▸ **Records provided**
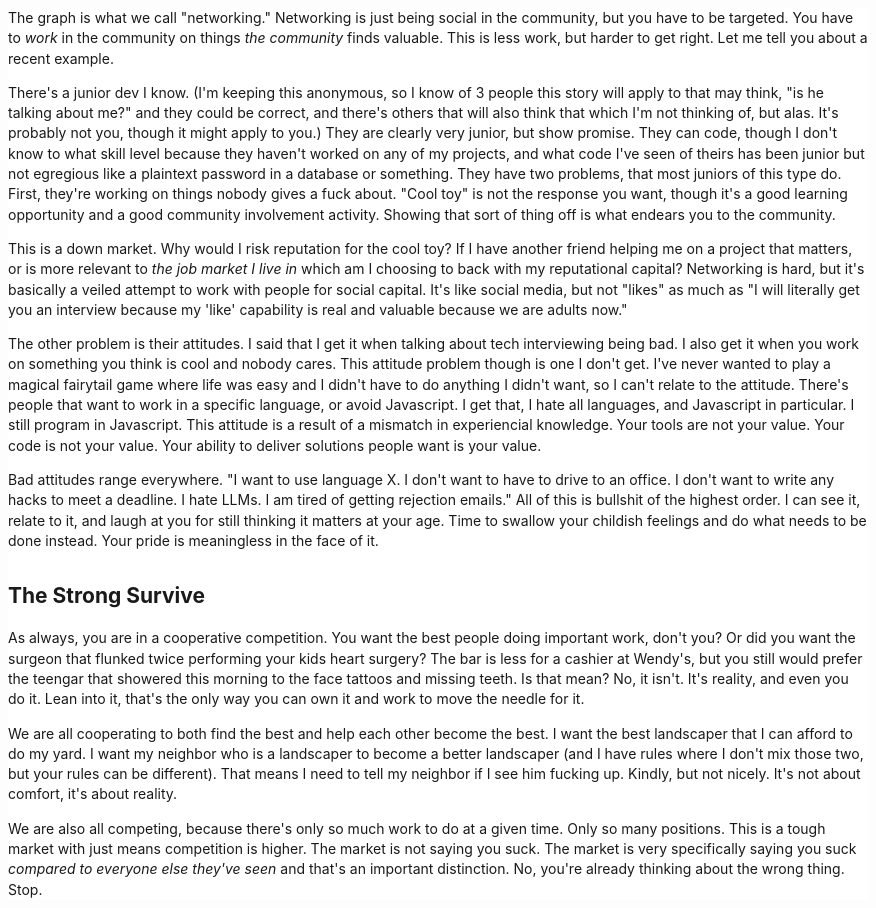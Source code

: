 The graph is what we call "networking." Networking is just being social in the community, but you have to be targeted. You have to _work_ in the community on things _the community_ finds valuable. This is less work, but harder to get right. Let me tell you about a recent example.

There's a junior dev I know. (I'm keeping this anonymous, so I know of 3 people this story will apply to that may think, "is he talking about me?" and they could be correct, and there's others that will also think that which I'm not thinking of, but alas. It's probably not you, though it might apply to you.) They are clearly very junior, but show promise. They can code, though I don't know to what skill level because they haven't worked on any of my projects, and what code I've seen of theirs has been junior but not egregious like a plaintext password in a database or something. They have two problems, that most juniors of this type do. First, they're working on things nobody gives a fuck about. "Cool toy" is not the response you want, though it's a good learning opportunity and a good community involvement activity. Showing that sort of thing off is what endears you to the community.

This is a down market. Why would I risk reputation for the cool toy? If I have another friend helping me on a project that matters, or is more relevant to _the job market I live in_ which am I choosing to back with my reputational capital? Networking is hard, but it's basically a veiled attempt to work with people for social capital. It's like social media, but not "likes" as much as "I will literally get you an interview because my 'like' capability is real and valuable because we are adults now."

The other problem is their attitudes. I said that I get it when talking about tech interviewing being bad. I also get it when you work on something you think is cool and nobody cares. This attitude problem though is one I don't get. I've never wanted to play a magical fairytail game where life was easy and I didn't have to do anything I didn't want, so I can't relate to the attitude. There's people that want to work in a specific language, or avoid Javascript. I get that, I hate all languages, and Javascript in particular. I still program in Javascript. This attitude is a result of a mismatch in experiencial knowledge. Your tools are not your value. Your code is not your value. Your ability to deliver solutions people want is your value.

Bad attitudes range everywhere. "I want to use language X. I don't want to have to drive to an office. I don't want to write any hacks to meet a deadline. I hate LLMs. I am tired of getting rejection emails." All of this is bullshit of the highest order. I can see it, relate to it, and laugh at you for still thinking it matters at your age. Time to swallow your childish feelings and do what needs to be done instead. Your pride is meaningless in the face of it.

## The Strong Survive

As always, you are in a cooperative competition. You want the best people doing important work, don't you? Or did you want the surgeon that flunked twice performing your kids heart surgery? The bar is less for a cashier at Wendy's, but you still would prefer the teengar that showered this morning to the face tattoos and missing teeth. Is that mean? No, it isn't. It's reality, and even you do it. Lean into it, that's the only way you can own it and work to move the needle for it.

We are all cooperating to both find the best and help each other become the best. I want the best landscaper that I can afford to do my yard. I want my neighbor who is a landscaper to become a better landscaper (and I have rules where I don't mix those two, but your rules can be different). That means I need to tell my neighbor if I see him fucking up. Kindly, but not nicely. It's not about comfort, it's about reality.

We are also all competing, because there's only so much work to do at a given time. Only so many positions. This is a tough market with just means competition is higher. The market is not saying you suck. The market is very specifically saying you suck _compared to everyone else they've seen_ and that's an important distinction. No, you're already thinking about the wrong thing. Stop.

▸ **What to do**
Give back exactly the run of lines that opens the material above and ends at the line with "a recent example.". Omit the pictures.

▸ **Problem solution**
Source code

: The graph is what we call "networking." Networking is just being social in the community, but you have to be targeted. You have to _work_ in the community on things _the community_ finds valuable. This is less work, but harder to get right. Let me tell you about a recent example.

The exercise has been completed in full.